What to produce:
Once the line containing "model catalog |" is found in the entries below, reproduce it and every line after it, stopping at and including the line containing "<sup>1</sup> Supports image"; reproduce nothing else, and keep each line exact.

[Stored data]
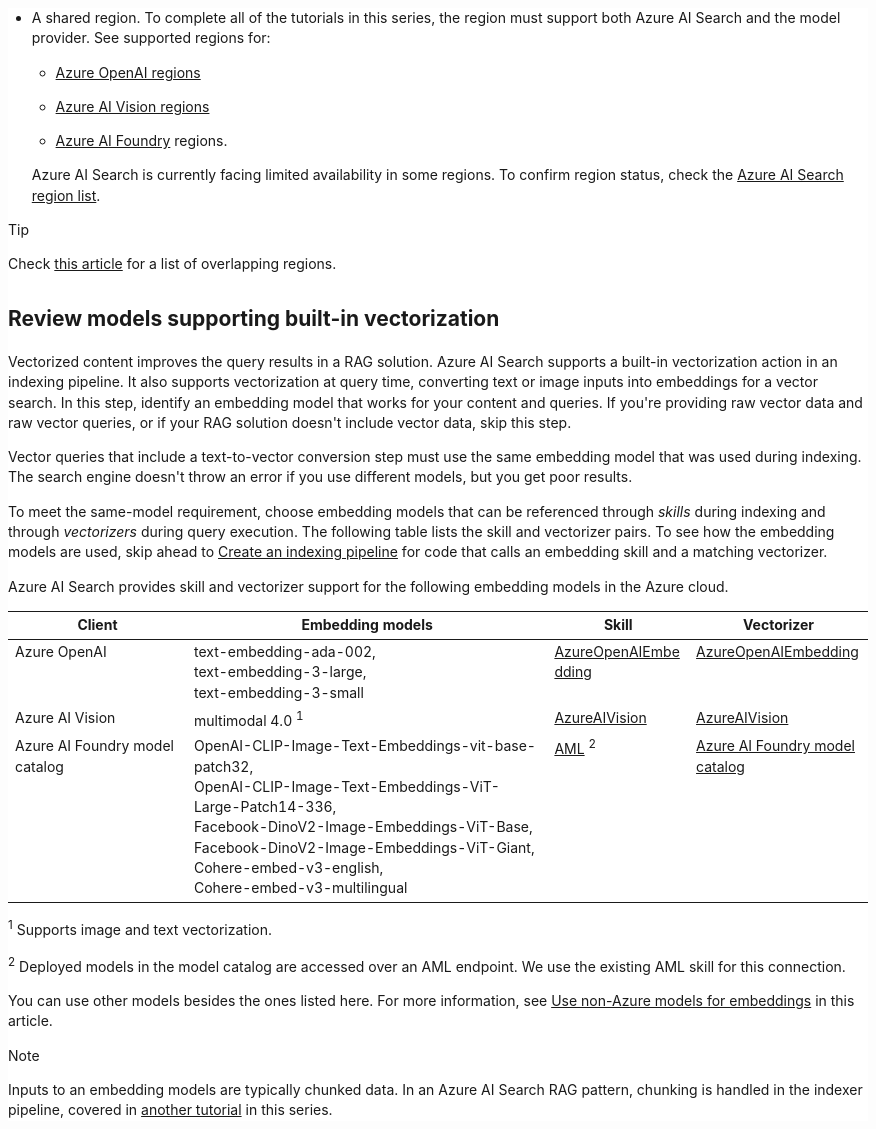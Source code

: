 - A shared region. To complete all of the tutorials in this series, the region must support both Azure AI Search and the model provider. See supported regions for:

  - [Azure OpenAI regions](/azure/ai-services/openai/concepts/models#model-summary-table-and-region-availability)

  - [Azure AI Vision regions](/azure/ai-services/computer-vision/overview-image-analysis?tabs=4-0#region-availability)

  - [Azure AI Foundry](/azure/ai-studio/reference/region-support) regions. 

  Azure AI Search is currently facing limited availability in some regions. To confirm region status, check the [Azure AI Search region list](search-region-support.md).

> [!TIP]
> Check [this article](search-create-service-portal.md#regions-with-the-most-overlap) for a list of overlapping regions.

## Review models supporting built-in vectorization

Vectorized content improves the query results in a RAG solution. Azure AI Search supports a built-in vectorization action in an indexing pipeline. It also supports vectorization at query time, converting text or image inputs into embeddings for a vector search. In this step, identify an embedding model that works for your content and queries. If you're providing raw vector data and raw vector queries, or if your RAG solution doesn't include vector data, skip this step.

Vector queries that include a text-to-vector conversion step must use the same embedding model that was used during indexing. The search engine doesn't throw an error if you use different models, but you get poor results.

To meet the same-model requirement, choose embedding models that can be referenced through *skills* during indexing and through *vectorizers* during query execution. The following table lists the skill and vectorizer pairs. To see how the embedding models are used, skip ahead to [Create an indexing pipeline](tutorial-rag-build-solution-pipeline.md) for code that calls an embedding skill and a matching vectorizer. 

Azure AI Search provides skill and vectorizer support for the following embedding models in the Azure cloud.

| Client | Embedding models | Skill | Vectorizer |
|--------|------------------|-------|------------|
| Azure OpenAI | text-embedding-ada-002, <br>text-embedding-3-large, <br>text-embedding-3-small | [AzureOpenAIEmbedding](cognitive-search-skill-azure-openai-embedding.md) | [AzureOpenAIEmbedding](vector-search-vectorizer-azure-open-ai.md) |
| Azure AI Vision | multimodal 4.0 <sup>1</sup> | [AzureAIVision](cognitive-search-skill-vision-vectorize.md) | [AzureAIVision](vector-search-vectorizer-ai-services-vision.md) |
| Azure AI Foundry model catalog | OpenAI-CLIP-Image-Text-Embeddings-vit-base-patch32, <br>OpenAI-CLIP-Image-Text-Embeddings-ViT-Large-Patch14-336, <br>Facebook-DinoV2-Image-Embeddings-ViT-Base, <br>Facebook-DinoV2-Image-Embeddings-ViT-Giant, <br>Cohere-embed-v3-english, <br>Cohere-embed-v3-multilingual | [AML](cognitive-search-aml-skill.md) <sup>2</sup>  | [Azure AI Foundry model catalog](vector-search-vectorizer-azure-machine-learning-ai-studio-catalog.md) |

<sup>1</sup> Supports image and text vectorization.

<sup>2</sup> Deployed models in the model catalog are accessed over an AML endpoint. We use the existing AML skill for this connection.

You can use other models besides the ones listed here. For more information, see [Use non-Azure models for embeddings](#use-non-azure-models-for-embeddings) in this article.

> [!NOTE]
> Inputs to an embedding models are typically chunked data. In an Azure AI Search RAG pattern, chunking is handled in the indexer pipeline, covered in [another tutorial](tutorial-rag-build-solution-pipeline.md) in this series.
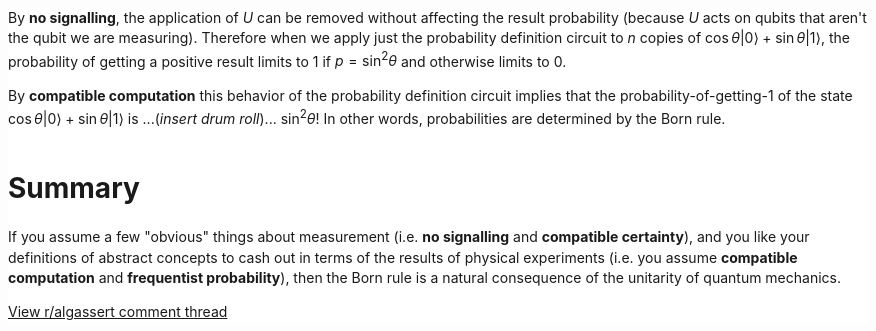 By **no signalling**, the application of $U$ can be removed without affecting the result probability (because $U$ acts on qubits that aren't the qubit we are measuring).
Therefore when we apply just the probability definition circuit to $n$ copies of $\cos \theta |0\rangle + \sin \theta |1\rangle$, the probability of getting a positive result limits to 1 if $p=\sin^2 \theta$ and otherwise limits to 0.

By **compatible computation** this behavior of the probability definition circuit implies that the probability-of-getting-1 of the state $\cos \theta |0\rangle + \sin \theta |1\rangle$ is ...(*insert drum roll*)... $\sin^2 \theta$!
In other words, probabilities are determined by the Born rule.

# Summary

If you assume a few "obvious" things about measurement (i.e. **no signalling** and **compatible certainty**), and you like your definitions of abstract concepts to cash out in terms of the results of physical experiments (i.e. you assume **compatible computation** and **frequentist probability**), then the Born rule is a natural consequence of the unitarity of quantum mechanics.

[View r/algassert comment thread](https://www.reddit.com/r/algassert/comments/cn8hgb/comment_thread_weakening_the_born_rule/)
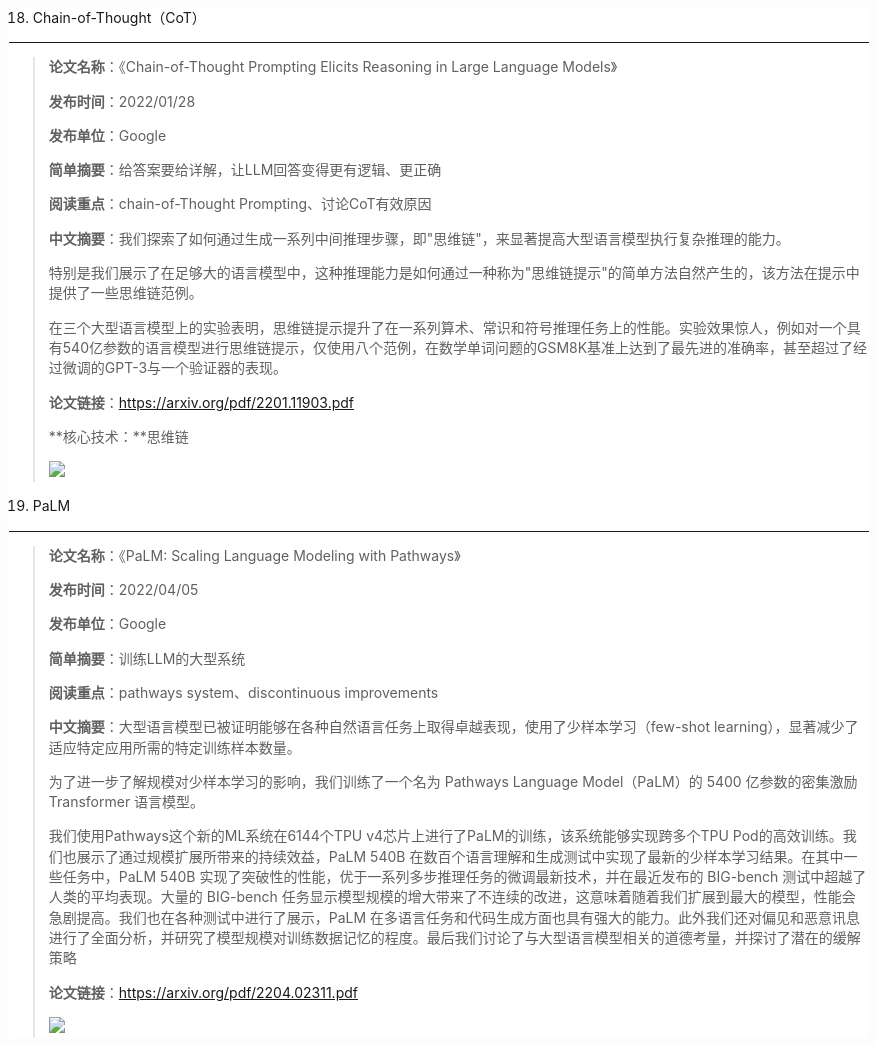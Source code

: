 18. Chain-of-Thought（CoT）
-------------------------

> **论文名称**：《Chain-of-Thought Prompting Elicits Reasoning in Large Language Models》
>
> **发布时间**：2022/01/28
>
> **发布单位**：Google
>
> **简单摘要**：给答案要给详解，让LLM回答变得更有逻辑、更正确
>
> **阅读重点**：chain-of-Thought Prompting、讨论CoT有效原因
>
> **中文摘要**：我们探索了如何通过生成一系列中间推理步骤，即"思维链"，来显著提高大型语言模型执行复杂推理的能力。
>
> 特别是我们展示了在足够大的语言模型中，这种推理能力是如何通过一种称为"思维链提示"的简单方法自然产生的，该方法在提示中提供了一些思维链范例。
>
> 在三个大型语言模型上的实验表明，思维链提示提升了在一系列算术、常识和符号推理任务上的性能。实验效果惊人，例如对一个具有540亿参数的语言模型进行思维链提示，仅使用八个范例，在数学单词问题的GSM8K基准上达到了最先进的准确率，甚至超过了经过微调的GPT-3与一个验证器的表现。
>
> **论文链接**：https://arxiv.org/pdf/2201.11903.pdf
>
> **核心技术：**思维链
>
> ![](https://cubox.pro/c/filters:no_upscale()?imageUrl=https%3A%2F%2Fmmbiz.qpic.cn%2Fmmbiz_png%2FgUG9rZB5YvRsvL4lJF8rwdYPBuIm7giaITv7Vcs6IucxSa9FibdD2kKAU2rsINH7bic61WEGQyljYgAmarUWXbSTw%2F640%3Fwx_fmt%3Dpng%26from%3Dappmsg)

19. PaLM
--------

> **论文名称**：《PaLM: Scaling Language Modeling with Pathways》
>
> **发布时间**：2022/04/05
>
> **发布单位**：Google
>
> **简单摘要**：训练LLM的大型系统
>
> **阅读重点**：pathways system、discontinuous improvements
>
> **中文摘要**：大型语言模型已被证明能够在各种自然语言任务上取得卓越表现，使用了少样本学习（few-shot learning），显著减少了适应特定应用所需的特定训练样本数量。
>
> 为了进一步了解规模对少样本学习的影响，我们训练了一个名为 Pathways Language Model（PaLM）的 5400 亿参数的密集激励 Transformer 语言模型。
>
> 我们使用Pathways这个新的ML系统在6144个TPU v4芯片上进行了PaLM的训练，该系统能够实现跨多个TPU Pod的高效训练。我们也展示了通过规模扩展所带来的持续效益，PaLM 540B 在数百个语言理解和生成测试中实现了最新的少样本学习结果。在其中一些任务中，PaLM 540B 实现了突破性的性能，优于一系列多步推理任务的微调最新技术，并在最近发布的 BIG-bench 测试中超越了人类的平均表现。大量的 BIG-bench 任务显示模型规模的增大带来了不连续的改进，这意味着随着我们扩展到最大的模型，性能会急剧提高。我们也在各种测试中进行了展示，PaLM 在多语言任务和代码生成方面也具有强大的能力。此外我们还对偏见和恶意讯息进行了全面分析，并研究了模型规模对训练数据记忆的程度。最后我们讨论了与大型语言模型相关的道德考量，并探讨了潜在的缓解策略
>
> **论文链接**：https://arxiv.org/pdf/2204.02311.pdf
>
> ![](https://cubox.pro/c/filters:no_upscale()?imageUrl=https%3A%2F%2Fmmbiz.qpic.cn%2Fmmbiz_png%2FgUG9rZB5YvRsvL4lJF8rwdYPBuIm7giaIriaWgdjm3z5x3wJ5wMzAqQ6BDOaUL8IcBvXh50nlrSAB4mbBXAb1ibRQ%2F640%3Fwx_fmt%3Dpng%26from%3Dappmsg)
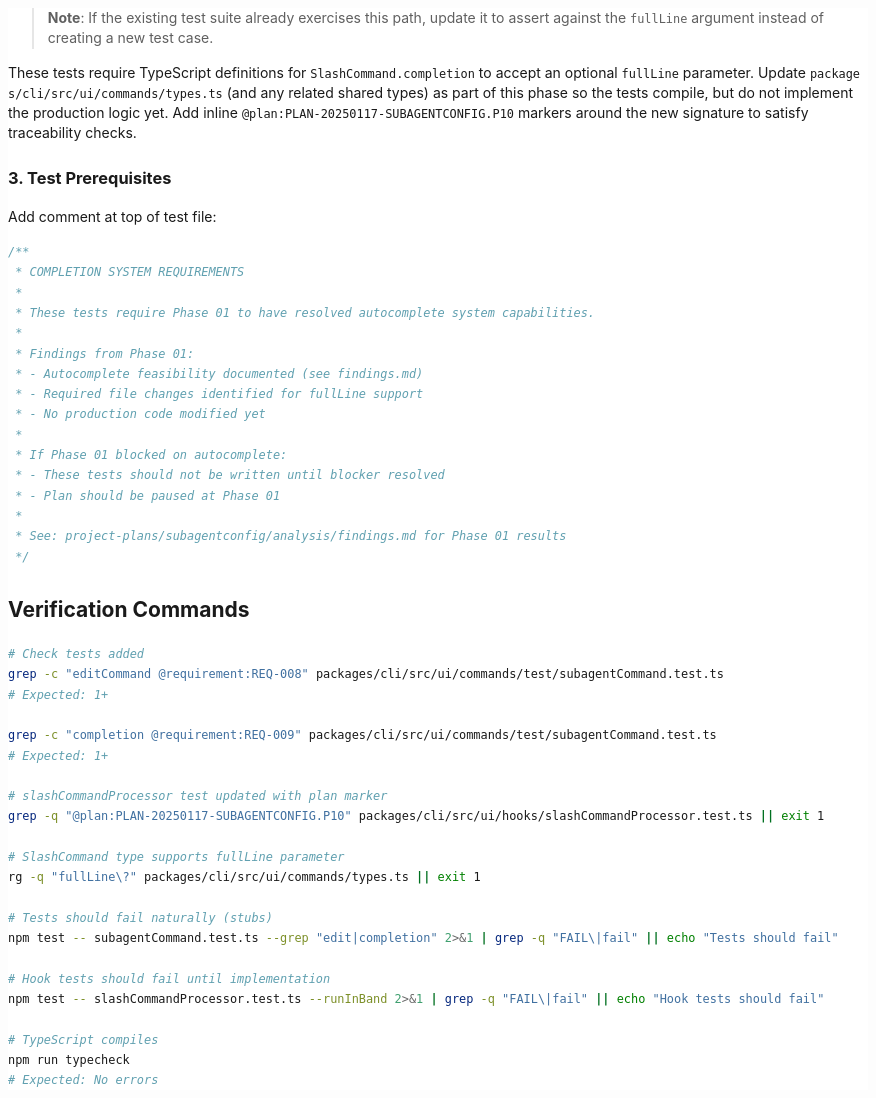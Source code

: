 > **Note**: If the existing test suite already exercises this path, update it to assert against the `fullLine` argument instead of creating a new test case.

These tests require TypeScript definitions for `SlashCommand.completion` to accept an optional `fullLine` parameter. Update `packages/cli/src/ui/commands/types.ts` (and any related shared types) as part of this phase so the tests compile, but do not implement the production logic yet. Add inline `@plan:PLAN-20250117-SUBAGENTCONFIG.P10` markers around the new signature to satisfy traceability checks.

### 3. Test Prerequisites

Add comment at top of test file:

```typescript
/**
 * COMPLETION SYSTEM REQUIREMENTS
 * 
 * These tests require Phase 01 to have resolved autocomplete system capabilities.
 * 
 * Findings from Phase 01:
 * - Autocomplete feasibility documented (see findings.md)
 * - Required file changes identified for fullLine support
 * - No production code modified yet
 * 
 * If Phase 01 blocked on autocomplete:
 * - These tests should not be written until blocker resolved
 * - Plan should be paused at Phase 01
 * 
 * See: project-plans/subagentconfig/analysis/findings.md for Phase 01 results
 */
```

## Verification Commands

```bash
# Check tests added
grep -c "editCommand @requirement:REQ-008" packages/cli/src/ui/commands/test/subagentCommand.test.ts
# Expected: 1+

grep -c "completion @requirement:REQ-009" packages/cli/src/ui/commands/test/subagentCommand.test.ts
# Expected: 1+

# slashCommandProcessor test updated with plan marker
grep -q "@plan:PLAN-20250117-SUBAGENTCONFIG.P10" packages/cli/src/ui/hooks/slashCommandProcessor.test.ts || exit 1

# SlashCommand type supports fullLine parameter
rg -q "fullLine\?" packages/cli/src/ui/commands/types.ts || exit 1

# Tests should fail naturally (stubs)
npm test -- subagentCommand.test.ts --grep "edit|completion" 2>&1 | grep -q "FAIL\|fail" || echo "Tests should fail"

# Hook tests should fail until implementation
npm test -- slashCommandProcessor.test.ts --runInBand 2>&1 | grep -q "FAIL\|fail" || echo "Hook tests should fail"

# TypeScript compiles
npm run typecheck
# Expected: No errors
```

Result:
| Azure AI Foundry model catalog | OpenAI-CLIP-Image-Text-Embeddings-vit-base-patch32, <br>OpenAI-CLIP-Image-Text-Embeddings-ViT-Large-Patch14-336, <br>Facebook-DinoV2-Image-Embeddings-ViT-Base, <br>Facebook-DinoV2-Image-Embeddings-ViT-Giant, <br>Cohere-embed-v3-english, <br>Cohere-embed-v3-multilingual | [AML](cognitive-search-aml-skill.md) <sup>2</sup>  | [Azure AI Foundry model catalog](vector-search-vectorizer-azure-machine-learning-ai-studio-catalog.md) |

<sup>1</sup> Supports image and text vectorization.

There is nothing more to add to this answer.